***** Data extract *****

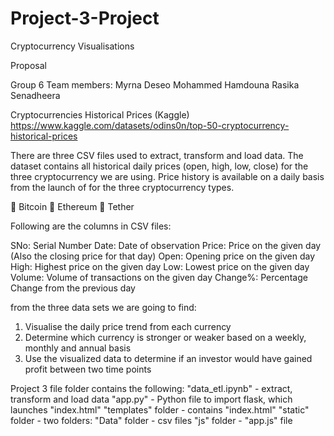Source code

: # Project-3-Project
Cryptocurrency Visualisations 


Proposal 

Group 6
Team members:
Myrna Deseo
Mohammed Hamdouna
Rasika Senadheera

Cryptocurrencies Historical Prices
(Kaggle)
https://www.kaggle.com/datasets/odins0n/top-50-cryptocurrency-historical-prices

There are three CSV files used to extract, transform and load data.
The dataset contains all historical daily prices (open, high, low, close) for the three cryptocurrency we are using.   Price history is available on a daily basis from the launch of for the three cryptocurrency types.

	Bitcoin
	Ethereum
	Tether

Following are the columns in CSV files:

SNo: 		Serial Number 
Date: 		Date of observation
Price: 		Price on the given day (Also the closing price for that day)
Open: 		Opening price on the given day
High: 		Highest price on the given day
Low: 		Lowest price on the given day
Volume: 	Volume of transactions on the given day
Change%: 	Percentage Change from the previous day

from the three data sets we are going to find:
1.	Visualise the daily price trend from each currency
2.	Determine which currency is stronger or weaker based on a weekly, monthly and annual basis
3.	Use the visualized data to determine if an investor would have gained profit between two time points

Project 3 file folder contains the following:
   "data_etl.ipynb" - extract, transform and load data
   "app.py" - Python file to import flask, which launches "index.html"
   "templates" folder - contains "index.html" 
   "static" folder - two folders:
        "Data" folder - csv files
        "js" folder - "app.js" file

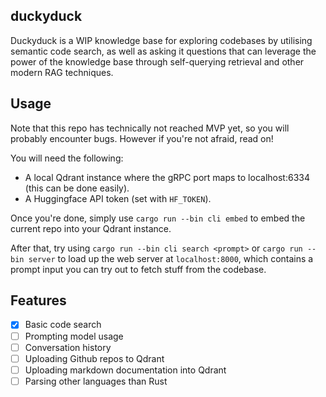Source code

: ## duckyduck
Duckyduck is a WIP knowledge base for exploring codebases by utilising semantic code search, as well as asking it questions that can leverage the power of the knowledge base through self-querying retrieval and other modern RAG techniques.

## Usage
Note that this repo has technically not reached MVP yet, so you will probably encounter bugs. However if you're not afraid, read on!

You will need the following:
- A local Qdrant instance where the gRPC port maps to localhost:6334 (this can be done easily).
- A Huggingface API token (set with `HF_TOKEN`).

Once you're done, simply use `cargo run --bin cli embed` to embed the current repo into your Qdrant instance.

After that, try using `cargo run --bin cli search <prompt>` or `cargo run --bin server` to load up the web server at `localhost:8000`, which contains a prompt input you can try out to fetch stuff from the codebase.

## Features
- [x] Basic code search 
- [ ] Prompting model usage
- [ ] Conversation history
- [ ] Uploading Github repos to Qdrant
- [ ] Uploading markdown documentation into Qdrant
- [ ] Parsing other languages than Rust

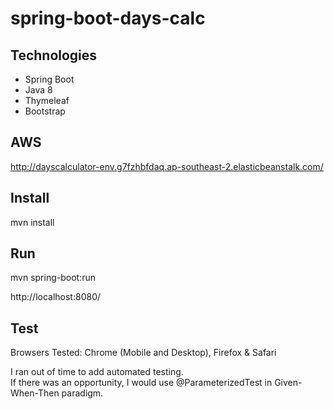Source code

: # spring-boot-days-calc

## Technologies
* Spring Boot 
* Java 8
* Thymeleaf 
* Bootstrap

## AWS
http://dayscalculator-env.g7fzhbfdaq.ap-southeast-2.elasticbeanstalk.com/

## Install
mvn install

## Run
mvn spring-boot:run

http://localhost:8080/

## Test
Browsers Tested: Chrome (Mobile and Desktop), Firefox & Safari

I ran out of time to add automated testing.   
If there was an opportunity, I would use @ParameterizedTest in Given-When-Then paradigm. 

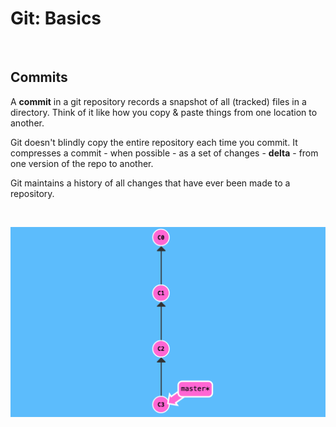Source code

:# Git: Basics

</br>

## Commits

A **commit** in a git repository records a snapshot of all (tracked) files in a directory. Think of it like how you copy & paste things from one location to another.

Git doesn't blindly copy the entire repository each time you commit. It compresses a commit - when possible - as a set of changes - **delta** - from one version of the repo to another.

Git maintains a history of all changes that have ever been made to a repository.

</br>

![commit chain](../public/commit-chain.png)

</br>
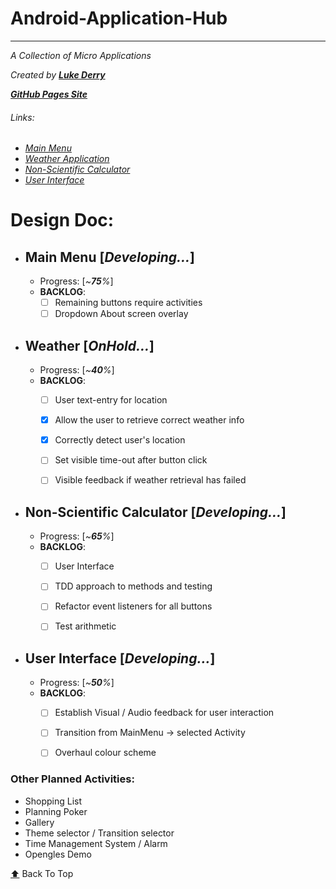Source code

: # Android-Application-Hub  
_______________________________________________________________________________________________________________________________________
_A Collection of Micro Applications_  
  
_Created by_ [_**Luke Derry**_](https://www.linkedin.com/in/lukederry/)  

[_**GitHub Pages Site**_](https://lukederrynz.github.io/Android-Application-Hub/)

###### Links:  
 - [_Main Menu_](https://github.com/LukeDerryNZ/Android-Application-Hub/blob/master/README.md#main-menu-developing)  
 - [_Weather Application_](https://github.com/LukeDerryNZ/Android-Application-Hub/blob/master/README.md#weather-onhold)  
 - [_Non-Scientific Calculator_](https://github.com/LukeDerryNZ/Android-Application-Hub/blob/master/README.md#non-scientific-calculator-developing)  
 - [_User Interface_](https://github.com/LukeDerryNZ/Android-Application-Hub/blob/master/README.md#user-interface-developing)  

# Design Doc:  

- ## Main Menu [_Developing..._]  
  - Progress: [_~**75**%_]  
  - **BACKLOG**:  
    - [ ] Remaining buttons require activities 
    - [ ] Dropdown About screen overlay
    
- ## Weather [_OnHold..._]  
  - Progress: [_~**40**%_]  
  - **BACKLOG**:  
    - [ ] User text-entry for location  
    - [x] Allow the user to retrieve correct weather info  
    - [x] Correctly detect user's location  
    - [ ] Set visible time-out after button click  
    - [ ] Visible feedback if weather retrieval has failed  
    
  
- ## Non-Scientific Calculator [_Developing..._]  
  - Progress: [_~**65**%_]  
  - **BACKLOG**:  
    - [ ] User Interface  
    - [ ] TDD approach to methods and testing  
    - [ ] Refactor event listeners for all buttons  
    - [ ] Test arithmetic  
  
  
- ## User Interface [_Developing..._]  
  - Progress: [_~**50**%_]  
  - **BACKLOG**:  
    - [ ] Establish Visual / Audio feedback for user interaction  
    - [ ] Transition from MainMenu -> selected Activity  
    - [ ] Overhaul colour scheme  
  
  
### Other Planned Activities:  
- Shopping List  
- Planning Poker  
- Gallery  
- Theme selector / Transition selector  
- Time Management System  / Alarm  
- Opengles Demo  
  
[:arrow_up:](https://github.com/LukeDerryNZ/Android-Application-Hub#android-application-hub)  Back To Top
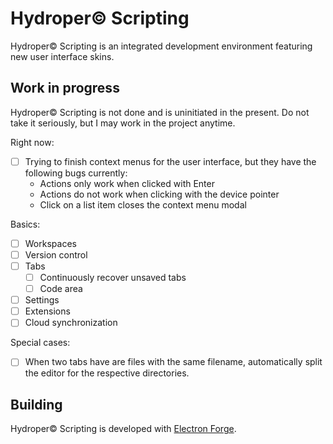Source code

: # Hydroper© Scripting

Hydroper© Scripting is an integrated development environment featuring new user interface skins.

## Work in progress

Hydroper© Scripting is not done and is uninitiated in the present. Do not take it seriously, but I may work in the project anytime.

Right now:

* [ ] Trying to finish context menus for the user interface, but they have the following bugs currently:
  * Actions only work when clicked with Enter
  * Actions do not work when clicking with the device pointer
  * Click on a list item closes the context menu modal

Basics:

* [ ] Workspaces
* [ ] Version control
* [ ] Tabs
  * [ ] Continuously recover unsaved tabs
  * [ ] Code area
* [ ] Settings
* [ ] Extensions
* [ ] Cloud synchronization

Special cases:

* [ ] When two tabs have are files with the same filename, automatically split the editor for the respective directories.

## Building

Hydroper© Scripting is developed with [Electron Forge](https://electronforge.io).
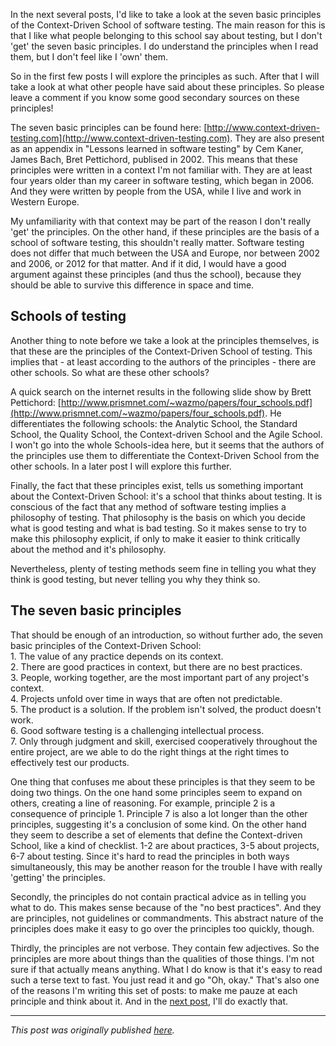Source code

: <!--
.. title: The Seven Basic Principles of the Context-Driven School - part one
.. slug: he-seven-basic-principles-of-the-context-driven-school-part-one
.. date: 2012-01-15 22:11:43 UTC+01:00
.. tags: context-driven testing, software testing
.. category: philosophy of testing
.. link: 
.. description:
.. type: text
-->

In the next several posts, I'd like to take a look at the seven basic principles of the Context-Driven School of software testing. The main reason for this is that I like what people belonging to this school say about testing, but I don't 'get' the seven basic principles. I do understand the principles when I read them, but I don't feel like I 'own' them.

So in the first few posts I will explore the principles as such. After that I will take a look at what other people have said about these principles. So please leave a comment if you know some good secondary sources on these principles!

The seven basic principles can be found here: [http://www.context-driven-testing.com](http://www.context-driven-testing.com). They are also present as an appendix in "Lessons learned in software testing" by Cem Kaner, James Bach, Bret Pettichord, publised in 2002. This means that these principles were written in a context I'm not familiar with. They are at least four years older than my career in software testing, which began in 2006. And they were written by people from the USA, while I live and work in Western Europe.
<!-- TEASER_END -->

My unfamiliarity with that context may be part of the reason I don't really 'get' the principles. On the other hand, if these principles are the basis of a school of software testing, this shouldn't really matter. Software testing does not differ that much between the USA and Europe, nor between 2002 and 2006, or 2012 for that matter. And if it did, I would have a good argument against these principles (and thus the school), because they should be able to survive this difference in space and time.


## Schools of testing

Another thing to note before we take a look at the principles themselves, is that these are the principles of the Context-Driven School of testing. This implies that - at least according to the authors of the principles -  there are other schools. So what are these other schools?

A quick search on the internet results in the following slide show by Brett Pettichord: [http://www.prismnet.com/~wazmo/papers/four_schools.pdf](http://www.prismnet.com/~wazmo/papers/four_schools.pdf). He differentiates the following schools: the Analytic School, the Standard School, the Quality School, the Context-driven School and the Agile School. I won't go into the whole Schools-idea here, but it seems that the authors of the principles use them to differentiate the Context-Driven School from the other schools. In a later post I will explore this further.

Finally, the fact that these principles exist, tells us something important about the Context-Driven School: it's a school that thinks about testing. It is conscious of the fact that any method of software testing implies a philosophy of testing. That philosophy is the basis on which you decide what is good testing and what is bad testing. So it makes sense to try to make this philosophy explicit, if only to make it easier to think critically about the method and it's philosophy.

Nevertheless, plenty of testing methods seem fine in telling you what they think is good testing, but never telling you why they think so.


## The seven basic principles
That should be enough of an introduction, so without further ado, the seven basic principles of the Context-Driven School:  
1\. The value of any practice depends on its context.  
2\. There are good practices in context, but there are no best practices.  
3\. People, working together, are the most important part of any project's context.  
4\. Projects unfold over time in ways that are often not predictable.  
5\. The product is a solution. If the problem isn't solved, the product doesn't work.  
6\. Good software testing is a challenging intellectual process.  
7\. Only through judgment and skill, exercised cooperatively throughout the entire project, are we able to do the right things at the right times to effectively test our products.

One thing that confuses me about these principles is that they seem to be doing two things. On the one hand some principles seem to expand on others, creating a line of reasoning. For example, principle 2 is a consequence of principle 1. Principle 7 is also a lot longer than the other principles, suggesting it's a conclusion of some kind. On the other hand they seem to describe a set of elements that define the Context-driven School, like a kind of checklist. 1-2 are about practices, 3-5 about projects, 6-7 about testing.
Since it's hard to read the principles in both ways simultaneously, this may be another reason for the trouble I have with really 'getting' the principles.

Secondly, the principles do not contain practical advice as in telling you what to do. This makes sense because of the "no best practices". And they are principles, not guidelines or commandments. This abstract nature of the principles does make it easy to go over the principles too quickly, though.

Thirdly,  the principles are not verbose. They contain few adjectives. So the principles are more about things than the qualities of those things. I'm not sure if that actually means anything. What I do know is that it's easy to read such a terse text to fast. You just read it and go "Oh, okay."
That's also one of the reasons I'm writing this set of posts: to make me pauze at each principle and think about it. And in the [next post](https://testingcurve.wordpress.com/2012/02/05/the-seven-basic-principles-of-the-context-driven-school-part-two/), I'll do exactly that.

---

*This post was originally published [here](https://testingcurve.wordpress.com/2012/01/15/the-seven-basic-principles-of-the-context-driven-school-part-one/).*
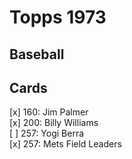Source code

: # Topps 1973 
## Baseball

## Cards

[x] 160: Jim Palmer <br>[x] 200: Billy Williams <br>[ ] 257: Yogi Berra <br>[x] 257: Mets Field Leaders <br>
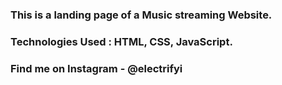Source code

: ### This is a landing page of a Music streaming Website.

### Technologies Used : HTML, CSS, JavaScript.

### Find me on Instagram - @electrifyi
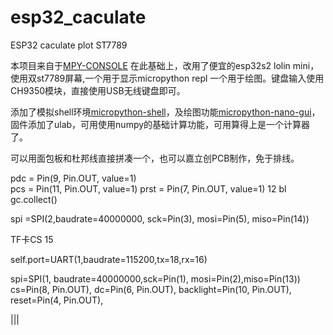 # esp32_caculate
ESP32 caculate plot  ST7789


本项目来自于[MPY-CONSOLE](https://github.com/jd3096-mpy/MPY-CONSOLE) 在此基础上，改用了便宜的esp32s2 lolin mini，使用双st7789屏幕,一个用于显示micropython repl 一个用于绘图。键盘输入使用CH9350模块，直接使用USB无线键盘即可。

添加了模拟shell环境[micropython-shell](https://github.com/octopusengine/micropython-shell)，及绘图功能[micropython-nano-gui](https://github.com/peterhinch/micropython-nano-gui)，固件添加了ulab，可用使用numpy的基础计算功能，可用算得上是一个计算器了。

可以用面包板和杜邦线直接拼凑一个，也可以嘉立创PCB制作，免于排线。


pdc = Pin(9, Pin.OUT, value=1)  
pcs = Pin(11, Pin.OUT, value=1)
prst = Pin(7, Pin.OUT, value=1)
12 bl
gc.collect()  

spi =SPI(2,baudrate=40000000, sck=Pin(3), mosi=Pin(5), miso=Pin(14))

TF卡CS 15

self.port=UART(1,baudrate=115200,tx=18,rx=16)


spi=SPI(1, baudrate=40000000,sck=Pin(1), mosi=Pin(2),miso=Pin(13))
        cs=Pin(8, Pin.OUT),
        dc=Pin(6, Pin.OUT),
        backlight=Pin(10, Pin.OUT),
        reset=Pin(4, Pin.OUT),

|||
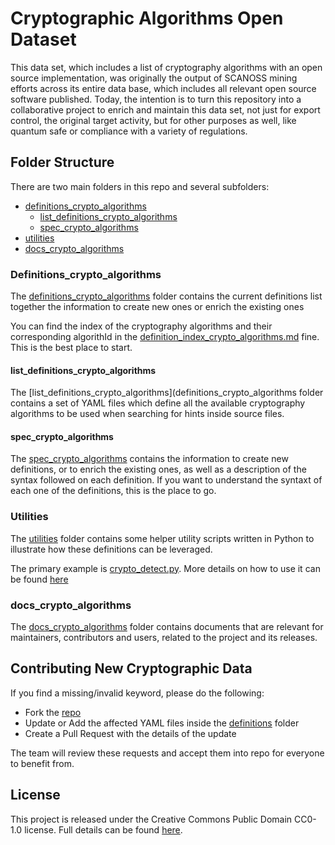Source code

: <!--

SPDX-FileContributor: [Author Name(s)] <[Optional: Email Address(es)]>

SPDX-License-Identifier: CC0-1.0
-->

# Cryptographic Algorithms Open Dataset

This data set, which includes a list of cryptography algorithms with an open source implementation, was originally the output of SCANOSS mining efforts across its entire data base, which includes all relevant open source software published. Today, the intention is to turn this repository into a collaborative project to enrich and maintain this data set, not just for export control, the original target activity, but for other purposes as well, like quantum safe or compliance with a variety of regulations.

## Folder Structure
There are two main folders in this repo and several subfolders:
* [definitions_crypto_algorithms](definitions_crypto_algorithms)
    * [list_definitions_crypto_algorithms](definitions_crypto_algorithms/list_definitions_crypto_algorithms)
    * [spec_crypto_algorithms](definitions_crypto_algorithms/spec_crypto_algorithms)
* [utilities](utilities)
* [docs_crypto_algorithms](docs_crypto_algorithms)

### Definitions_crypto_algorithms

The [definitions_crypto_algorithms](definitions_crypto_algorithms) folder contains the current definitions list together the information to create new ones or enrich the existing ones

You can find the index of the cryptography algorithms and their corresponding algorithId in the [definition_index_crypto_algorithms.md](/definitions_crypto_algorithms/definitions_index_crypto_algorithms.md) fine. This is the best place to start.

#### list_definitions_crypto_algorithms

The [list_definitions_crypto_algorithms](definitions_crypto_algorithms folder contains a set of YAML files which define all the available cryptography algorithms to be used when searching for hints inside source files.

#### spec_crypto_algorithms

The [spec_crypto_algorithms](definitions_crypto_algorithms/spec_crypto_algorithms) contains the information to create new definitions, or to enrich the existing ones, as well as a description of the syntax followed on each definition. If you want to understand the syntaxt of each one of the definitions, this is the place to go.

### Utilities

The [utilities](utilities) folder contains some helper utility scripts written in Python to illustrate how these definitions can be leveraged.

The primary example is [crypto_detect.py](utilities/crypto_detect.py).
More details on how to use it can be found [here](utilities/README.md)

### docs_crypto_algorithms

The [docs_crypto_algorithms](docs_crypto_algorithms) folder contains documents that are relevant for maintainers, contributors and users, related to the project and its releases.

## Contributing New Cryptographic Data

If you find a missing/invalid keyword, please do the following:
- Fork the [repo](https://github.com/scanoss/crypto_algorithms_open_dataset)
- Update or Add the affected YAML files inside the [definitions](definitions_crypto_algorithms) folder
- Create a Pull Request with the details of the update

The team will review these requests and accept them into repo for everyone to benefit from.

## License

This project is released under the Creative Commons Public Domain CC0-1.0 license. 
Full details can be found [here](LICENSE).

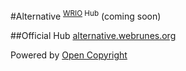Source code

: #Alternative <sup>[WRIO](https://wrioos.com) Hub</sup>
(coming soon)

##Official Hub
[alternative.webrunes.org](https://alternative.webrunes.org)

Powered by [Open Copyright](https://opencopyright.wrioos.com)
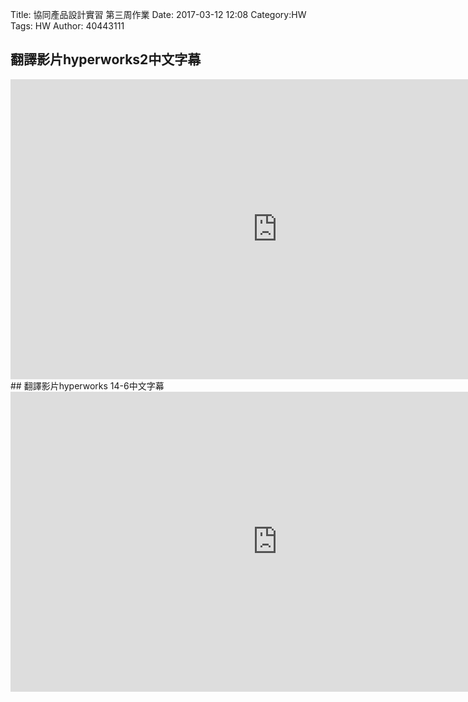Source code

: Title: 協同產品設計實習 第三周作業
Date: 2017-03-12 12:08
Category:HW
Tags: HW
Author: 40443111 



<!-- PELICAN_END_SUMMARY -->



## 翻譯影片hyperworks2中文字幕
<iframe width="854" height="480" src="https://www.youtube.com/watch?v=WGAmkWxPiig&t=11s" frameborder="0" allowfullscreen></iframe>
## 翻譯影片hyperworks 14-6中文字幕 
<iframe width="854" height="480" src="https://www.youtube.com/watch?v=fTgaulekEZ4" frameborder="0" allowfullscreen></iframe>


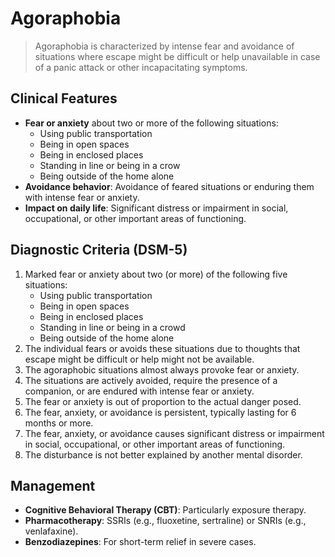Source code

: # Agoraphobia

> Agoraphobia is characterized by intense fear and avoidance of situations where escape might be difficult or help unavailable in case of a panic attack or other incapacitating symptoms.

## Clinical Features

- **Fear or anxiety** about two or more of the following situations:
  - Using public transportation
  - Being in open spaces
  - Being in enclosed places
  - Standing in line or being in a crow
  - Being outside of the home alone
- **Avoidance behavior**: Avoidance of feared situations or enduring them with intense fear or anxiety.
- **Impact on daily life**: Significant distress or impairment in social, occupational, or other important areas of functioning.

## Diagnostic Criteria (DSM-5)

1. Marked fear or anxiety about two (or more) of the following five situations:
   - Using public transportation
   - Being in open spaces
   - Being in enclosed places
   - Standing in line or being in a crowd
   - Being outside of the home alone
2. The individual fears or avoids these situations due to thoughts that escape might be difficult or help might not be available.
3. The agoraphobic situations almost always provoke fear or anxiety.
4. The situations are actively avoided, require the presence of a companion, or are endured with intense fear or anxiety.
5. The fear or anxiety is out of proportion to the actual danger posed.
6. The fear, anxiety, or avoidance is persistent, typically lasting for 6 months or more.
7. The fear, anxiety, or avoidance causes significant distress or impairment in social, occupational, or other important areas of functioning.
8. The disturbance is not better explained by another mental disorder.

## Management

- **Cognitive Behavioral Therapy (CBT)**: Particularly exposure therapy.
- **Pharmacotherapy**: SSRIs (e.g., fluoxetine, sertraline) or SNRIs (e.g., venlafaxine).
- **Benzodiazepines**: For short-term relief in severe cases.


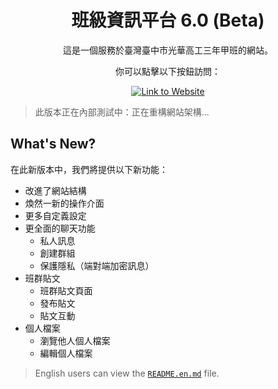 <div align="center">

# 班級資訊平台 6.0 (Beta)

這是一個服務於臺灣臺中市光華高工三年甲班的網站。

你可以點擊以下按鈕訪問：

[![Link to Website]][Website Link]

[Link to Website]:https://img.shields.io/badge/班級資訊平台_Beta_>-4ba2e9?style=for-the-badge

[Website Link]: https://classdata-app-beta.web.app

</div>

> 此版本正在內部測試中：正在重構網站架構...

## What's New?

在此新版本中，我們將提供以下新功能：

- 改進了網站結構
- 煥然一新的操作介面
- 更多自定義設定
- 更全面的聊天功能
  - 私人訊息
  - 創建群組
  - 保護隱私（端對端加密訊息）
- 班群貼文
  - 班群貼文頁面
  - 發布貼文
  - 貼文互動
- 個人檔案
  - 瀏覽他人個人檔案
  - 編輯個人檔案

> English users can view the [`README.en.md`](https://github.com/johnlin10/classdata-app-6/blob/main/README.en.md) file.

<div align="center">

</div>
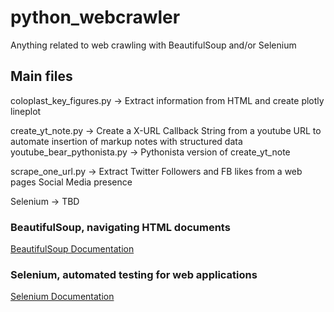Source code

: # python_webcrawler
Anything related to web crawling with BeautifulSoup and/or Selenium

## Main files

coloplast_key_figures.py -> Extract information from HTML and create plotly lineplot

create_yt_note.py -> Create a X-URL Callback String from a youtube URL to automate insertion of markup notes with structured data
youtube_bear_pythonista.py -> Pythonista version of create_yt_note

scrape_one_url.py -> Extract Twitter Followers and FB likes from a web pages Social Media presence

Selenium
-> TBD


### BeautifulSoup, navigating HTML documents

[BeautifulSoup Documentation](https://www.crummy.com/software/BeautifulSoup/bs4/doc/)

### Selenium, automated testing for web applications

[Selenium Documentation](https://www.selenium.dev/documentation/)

*****

From the data above, report how many lines hold the word "feedback", answering with the number by itself.

2